Re: [PATCH] use x86 cpu park to speedup smp_init in kexec situation

From: David Woodhouse <dwmw2@infradead.org>
To: paulmck@kernel.org
Cc: Thomas Gleixner <tglx@linutronix.de>,
	Andy Lutomirski <luto@kernel.org>,
	"shenkai (D)" <shenkai8@huawei.com>,
	"Schander, Johanna 'Mimoja' Amelie" <mimoja@amazon.com>,
	LKML <linux-kernel@vger.kernel.org>,
	Ingo Molnar <mingo@redhat.com>, Borislav Petkov <bp@alien8.de>,
	X86 ML <x86@kernel.org>, "H. Peter Anvin" <hpa@zytor.com>,
	hewenliang4@huawei.com, hushiyuan@huawei.com,
	luolongjun@huawei.com, hejingxian <hejingxian@huawei.com>
Subject: Re: [PATCH] use x86 cpu park to speedup smp_init in kexec situation
Date: Wed, 08 Dec 2021 15:10:57 +0000	[thread overview]
Message-ID: <0824902894565e850b79e494c38a7856f8358b99.camel@infradead.org> (raw)
In-Reply-To: <20211208145047.GR641268@paulmck-ThinkPad-P17-Gen-1>

[-- Attachment #1: Type: text/plain, Size: 5747 bytes --]

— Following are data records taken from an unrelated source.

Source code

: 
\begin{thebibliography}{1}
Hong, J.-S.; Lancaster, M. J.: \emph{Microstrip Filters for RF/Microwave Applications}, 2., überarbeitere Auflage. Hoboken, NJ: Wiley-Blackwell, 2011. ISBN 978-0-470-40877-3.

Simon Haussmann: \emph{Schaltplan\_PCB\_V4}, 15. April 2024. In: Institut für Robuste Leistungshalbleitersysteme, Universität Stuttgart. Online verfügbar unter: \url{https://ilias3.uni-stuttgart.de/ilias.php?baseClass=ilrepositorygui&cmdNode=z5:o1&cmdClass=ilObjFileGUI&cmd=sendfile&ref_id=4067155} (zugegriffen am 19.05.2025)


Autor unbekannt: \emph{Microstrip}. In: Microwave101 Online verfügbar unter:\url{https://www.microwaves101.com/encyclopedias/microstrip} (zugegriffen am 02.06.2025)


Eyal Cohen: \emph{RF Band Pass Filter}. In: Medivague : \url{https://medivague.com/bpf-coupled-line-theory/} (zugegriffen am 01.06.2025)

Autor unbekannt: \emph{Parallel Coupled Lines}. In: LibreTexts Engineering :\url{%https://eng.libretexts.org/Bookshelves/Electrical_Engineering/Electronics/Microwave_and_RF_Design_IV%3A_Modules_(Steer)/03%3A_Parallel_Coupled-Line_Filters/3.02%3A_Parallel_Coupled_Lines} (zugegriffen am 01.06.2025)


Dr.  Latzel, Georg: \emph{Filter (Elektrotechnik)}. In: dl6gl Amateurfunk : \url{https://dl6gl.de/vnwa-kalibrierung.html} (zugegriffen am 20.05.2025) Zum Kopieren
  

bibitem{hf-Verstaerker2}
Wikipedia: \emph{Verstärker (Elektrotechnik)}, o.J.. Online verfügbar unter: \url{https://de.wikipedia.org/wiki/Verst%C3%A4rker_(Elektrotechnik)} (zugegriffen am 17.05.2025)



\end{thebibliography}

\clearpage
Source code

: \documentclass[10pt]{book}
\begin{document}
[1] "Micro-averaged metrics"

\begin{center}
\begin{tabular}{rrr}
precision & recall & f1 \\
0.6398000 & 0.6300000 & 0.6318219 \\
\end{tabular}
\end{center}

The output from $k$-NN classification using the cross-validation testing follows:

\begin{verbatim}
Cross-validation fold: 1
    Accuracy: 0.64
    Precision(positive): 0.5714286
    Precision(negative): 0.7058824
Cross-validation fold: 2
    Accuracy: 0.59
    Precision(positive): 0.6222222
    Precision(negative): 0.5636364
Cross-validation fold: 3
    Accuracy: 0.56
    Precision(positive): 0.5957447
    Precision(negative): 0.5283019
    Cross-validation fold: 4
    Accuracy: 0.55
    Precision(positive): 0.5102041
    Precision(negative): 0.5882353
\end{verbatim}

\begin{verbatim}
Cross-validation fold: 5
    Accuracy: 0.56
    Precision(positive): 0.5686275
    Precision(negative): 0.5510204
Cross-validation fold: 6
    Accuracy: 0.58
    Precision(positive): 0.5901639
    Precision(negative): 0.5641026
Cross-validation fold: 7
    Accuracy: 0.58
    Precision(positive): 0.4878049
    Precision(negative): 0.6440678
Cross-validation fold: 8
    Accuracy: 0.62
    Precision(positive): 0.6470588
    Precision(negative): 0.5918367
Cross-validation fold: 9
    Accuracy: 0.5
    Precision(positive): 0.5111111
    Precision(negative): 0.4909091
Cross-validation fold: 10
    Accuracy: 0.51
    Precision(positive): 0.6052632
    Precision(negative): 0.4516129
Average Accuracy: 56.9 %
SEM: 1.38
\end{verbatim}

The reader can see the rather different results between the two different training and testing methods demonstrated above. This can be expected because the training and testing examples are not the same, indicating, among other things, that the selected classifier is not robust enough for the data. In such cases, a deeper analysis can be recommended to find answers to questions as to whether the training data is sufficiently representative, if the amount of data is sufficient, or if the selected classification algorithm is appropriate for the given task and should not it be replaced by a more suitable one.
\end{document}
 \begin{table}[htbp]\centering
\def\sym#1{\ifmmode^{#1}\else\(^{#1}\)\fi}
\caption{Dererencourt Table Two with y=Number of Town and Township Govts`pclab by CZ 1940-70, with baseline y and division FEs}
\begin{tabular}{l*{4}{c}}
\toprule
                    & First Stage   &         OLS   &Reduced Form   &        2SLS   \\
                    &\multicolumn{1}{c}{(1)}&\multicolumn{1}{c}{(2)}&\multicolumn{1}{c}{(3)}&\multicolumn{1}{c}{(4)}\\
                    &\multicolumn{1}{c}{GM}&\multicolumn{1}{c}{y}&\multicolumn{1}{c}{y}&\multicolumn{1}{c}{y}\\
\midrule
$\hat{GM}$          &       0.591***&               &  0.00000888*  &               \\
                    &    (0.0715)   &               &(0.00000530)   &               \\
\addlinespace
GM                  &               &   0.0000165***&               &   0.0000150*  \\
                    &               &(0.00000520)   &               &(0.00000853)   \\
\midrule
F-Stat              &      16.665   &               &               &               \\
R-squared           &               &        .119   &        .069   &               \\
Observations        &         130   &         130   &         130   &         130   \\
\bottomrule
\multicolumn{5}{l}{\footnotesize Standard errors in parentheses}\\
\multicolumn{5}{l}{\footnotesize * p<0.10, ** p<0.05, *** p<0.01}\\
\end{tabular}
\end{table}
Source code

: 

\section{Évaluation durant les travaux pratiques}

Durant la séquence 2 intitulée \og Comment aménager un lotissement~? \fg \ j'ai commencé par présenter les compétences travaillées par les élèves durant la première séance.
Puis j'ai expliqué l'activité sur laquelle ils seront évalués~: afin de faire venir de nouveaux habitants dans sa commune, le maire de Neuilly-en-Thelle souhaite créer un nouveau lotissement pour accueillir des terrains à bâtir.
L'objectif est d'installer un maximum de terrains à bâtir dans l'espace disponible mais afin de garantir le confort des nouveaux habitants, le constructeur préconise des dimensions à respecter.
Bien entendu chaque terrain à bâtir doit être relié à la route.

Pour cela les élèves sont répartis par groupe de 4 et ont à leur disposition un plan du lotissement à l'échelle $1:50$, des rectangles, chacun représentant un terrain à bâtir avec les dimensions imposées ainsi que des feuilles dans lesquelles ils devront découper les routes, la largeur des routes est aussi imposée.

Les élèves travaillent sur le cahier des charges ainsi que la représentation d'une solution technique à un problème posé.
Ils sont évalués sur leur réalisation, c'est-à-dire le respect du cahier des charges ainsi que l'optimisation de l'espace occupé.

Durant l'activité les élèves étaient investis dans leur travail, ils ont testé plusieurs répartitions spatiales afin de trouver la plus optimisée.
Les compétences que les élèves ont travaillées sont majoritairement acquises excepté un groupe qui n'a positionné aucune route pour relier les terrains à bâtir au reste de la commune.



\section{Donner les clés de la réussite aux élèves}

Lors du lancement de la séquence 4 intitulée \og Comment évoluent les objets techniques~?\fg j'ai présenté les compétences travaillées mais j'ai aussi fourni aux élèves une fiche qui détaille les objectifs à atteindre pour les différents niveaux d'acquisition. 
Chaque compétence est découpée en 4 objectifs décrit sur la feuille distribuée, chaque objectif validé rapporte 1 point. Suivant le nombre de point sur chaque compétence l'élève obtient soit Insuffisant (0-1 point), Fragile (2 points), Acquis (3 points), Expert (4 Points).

On Wed, 2021-12-08 at 06:50 -0800, Paul E. McKenney wrote:
> On Wed, Dec 08, 2021 at 02:14:35PM +0000, David Woodhouse wrote:
> > > Actually it breaks before that, in rcu_cpu_starting(). A spinlock
> > > around that, an atomic_t to let the APs do their TSC sync one at a time
> > > (both in the above tree now), and I have a 75% saving on CPU bringup
> > > time for my 28-thread Haswell:
> > 
> > Coming back to this, I've updated it and thrown up a new branch at 
> > https://git.infradead.org/users/dwmw2/linux.git/shortlog/refs/heads/parallel-5.16
> > 
> > 
> > For those last two fixes I had started with a trivial naïve approach of
> > just enforcing serialization.
> > 
> > I'm sure we can come up with a cleverer 1:N way of synchronizing the
> > TSCs, instead of just serializing the existing 1:1 sync.
> > 
> > For rcu_cpu_starting() I see there's *already* a lock in the
> > rcu_node... could we use that same lock to protect the manipulation of
> > rnp->ofl_seq and allow rcu_cpu_starting() to be invoked by multiple APs
> > in parallel? Paul?
> > 
> > On a related note, are you currently guaranteed that rcu_report_dead()
> > cannot be called more than once in parallel? Might you want the same
> > locking there?
> 
> Just to make sure I understand, the goal here is to bring multiple CPUs
> online concurrently, correct?  If so, this will take some digging to
> check up on the current implicit assumptions about CPU-hotplug operations
> being serialized.  Some of which might even be documented.  ;-)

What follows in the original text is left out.